TASK STATEMENT: Line by line, copy the data below exactly.

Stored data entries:
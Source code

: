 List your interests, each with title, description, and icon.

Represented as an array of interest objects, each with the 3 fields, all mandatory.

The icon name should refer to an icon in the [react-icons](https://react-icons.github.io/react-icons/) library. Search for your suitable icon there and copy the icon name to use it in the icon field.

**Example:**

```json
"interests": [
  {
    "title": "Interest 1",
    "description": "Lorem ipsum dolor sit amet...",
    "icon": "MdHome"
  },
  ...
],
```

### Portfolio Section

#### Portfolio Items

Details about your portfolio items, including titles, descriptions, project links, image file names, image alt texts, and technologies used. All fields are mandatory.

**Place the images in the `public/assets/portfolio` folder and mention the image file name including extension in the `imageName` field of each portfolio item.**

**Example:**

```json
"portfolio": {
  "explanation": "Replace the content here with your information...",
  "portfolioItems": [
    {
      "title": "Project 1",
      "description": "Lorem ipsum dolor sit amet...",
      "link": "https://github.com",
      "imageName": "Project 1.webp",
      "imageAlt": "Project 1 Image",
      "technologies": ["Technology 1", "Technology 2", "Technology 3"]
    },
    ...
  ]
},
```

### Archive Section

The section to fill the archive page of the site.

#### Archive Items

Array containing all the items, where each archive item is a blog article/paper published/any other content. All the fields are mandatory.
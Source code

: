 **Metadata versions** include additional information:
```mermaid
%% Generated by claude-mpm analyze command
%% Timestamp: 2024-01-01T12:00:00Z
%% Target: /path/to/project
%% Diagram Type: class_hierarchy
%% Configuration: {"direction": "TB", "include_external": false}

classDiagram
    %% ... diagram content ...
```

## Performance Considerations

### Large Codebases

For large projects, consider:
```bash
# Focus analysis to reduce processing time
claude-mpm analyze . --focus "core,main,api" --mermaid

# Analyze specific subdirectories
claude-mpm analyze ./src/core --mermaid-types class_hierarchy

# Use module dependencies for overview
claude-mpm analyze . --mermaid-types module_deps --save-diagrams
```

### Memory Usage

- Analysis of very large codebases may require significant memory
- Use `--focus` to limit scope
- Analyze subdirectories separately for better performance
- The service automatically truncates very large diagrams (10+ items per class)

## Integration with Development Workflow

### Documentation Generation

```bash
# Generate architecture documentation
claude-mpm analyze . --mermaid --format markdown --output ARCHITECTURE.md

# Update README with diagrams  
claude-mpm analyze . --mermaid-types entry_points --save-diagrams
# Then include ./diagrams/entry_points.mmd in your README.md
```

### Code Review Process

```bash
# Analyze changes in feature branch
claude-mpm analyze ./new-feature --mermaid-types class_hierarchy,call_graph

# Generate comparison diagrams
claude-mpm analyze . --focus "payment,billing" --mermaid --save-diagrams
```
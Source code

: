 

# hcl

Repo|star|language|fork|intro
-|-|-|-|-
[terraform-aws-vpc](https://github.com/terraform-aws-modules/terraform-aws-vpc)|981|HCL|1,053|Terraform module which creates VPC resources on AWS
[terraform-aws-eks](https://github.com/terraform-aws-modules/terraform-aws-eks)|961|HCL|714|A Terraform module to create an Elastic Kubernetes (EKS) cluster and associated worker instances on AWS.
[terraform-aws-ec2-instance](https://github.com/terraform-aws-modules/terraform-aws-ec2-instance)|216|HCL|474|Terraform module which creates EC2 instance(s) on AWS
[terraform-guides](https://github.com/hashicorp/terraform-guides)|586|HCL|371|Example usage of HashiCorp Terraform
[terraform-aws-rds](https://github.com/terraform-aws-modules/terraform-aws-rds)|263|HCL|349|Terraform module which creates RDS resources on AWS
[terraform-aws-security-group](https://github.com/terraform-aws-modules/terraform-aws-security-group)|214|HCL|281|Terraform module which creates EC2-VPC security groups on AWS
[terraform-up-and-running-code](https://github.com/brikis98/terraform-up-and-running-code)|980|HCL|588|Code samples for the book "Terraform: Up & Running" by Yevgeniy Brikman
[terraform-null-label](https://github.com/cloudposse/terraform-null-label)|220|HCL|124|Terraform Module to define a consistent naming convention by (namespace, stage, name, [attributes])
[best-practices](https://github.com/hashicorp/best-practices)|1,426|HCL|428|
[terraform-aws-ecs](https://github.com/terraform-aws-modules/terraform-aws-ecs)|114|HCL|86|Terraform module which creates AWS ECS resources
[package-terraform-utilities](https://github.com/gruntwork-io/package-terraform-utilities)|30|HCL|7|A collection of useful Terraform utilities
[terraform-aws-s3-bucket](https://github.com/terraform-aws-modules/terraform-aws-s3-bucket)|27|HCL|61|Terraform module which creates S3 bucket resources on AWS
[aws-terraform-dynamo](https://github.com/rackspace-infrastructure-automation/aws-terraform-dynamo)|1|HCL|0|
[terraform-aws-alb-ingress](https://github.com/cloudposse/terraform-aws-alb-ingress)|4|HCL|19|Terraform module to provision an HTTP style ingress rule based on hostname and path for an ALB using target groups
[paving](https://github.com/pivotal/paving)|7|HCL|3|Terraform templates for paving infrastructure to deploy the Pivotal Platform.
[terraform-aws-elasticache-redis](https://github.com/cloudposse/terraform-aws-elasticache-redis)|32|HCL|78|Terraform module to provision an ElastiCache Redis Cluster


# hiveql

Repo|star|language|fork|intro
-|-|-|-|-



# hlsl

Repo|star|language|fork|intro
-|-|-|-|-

EXPECTED ANSWER:
Source code

: List your interests, each with title, description, and icon.

Represented as an array of interest objects, each with the 3 fields, all mandatory.

The icon name should refer to an icon in the [react-icons](https://react-icons.github.io/react-icons/) library. Search for your suitable icon there and copy the icon name to use it in the icon field.

**Example:**

```json
"interests": [
  {
    "title": "Interest 1",
    "description": "Lorem ipsum dolor sit amet...",
    "icon": "MdHome"
  },
  ...
],
```

### Portfolio Section

#### Portfolio Items

Details about your portfolio items, including titles, descriptions, project links, image file names, image alt texts, and technologies used. All fields are mandatory.

**Place the images in the `public/assets/portfolio` folder and mention the image file name including extension in the `imageName` field of each portfolio item.**

**Example:**

```json
"portfolio": {
  "explanation": "Replace the content here with your information...",
  "portfolioItems": [
    {
      "title": "Project 1",
      "description": "Lorem ipsum dolor sit amet...",
      "link": "https://github.com",
      "imageName": "Project 1.webp",
      "imageAlt": "Project 1 Image",
      "technologies": ["Technology 1", "Technology 2", "Technology 3"]
    },
    ...
  ]
},
```

### Archive Section

The section to fill the archive page of the site.

#### Archive Items

Array containing all the items, where each archive item is a blog article/paper published/any other content. All the fields are mandatory.
Source code

: **Metadata versions** include additional information:
```mermaid
%% Generated by claude-mpm analyze command
%% Timestamp: 2024-01-01T12:00:00Z
%% Target: /path/to/project
%% Diagram Type: class_hierarchy
%% Configuration: {"direction": "TB", "include_external": false}

classDiagram
    %% ... diagram content ...
```

## Performance Considerations

### Large Codebases

For large projects, consider:
```bash
# Focus analysis to reduce processing time
claude-mpm analyze . --focus "core,main,api" --mermaid

# Analyze specific subdirectories
claude-mpm analyze ./src/core --mermaid-types class_hierarchy

# Use module dependencies for overview
claude-mpm analyze . --mermaid-types module_deps --save-diagrams
```

### Memory Usage

- Analysis of very large codebases may require significant memory
- Use `--focus` to limit scope
- Analyze subdirectories separately for better performance
- The service automatically truncates very large diagrams (10+ items per class)

## Integration with Development Workflow

### Documentation Generation

```bash
# Generate architecture documentation
claude-mpm analyze . --mermaid --format markdown --output ARCHITECTURE.md

# Update README with diagrams  
claude-mpm analyze . --mermaid-types entry_points --save-diagrams
# Then include ./diagrams/entry_points.mmd in your README.md
```

### Code Review Process

```bash
# Analyze changes in feature branch
claude-mpm analyze ./new-feature --mermaid-types class_hierarchy,call_graph

# Generate comparison diagrams
claude-mpm analyze . --focus "payment,billing" --mermaid --save-diagrams
```
Source code

: 

# hcl

Repo|star|language|fork|intro
-|-|-|-|-
[terraform-aws-vpc](https://github.com/terraform-aws-modules/terraform-aws-vpc)|981|HCL|1,053|Terraform module which creates VPC resources on AWS
[terraform-aws-eks](https://github.com/terraform-aws-modules/terraform-aws-eks)|961|HCL|714|A Terraform module to create an Elastic Kubernetes (EKS) cluster and associated worker instances on AWS.
[terraform-aws-ec2-instance](https://github.com/terraform-aws-modules/terraform-aws-ec2-instance)|216|HCL|474|Terraform module which creates EC2 instance(s) on AWS
[terraform-guides](https://github.com/hashicorp/terraform-guides)|586|HCL|371|Example usage of HashiCorp Terraform
[terraform-aws-rds](https://github.com/terraform-aws-modules/terraform-aws-rds)|263|HCL|349|Terraform module which creates RDS resources on AWS
[terraform-aws-security-group](https://github.com/terraform-aws-modules/terraform-aws-security-group)|214|HCL|281|Terraform module which creates EC2-VPC security groups on AWS
[terraform-up-and-running-code](https://github.com/brikis98/terraform-up-and-running-code)|980|HCL|588|Code samples for the book "Terraform: Up & Running" by Yevgeniy Brikman
[terraform-null-label](https://github.com/cloudposse/terraform-null-label)|220|HCL|124|Terraform Module to define a consistent naming convention by (namespace, stage, name, [attributes])
[best-practices](https://github.com/hashicorp/best-practices)|1,426|HCL|428|
[terraform-aws-ecs](https://github.com/terraform-aws-modules/terraform-aws-ecs)|114|HCL|86|Terraform module which creates AWS ECS resources
[package-terraform-utilities](https://github.com/gruntwork-io/package-terraform-utilities)|30|HCL|7|A collection of useful Terraform utilities
[terraform-aws-s3-bucket](https://github.com/terraform-aws-modules/terraform-aws-s3-bucket)|27|HCL|61|Terraform module which creates S3 bucket resources on AWS
[aws-terraform-dynamo](https://github.com/rackspace-infrastructure-automation/aws-terraform-dynamo)|1|HCL|0|
[terraform-aws-alb-ingress](https://github.com/cloudposse/terraform-aws-alb-ingress)|4|HCL|19|Terraform module to provision an HTTP style ingress rule based on hostname and path for an ALB using target groups
[paving](https://github.com/pivotal/paving)|7|HCL|3|Terraform templates for paving infrastructure to deploy the Pivotal Platform.
[terraform-aws-elasticache-redis](https://github.com/cloudposse/terraform-aws-elasticache-redis)|32|HCL|78|Terraform module to provision an ElastiCache Redis Cluster


# hiveql

Repo|star|language|fork|intro
-|-|-|-|-



# hlsl

Repo|star|language|fork|intro
-|-|-|-|-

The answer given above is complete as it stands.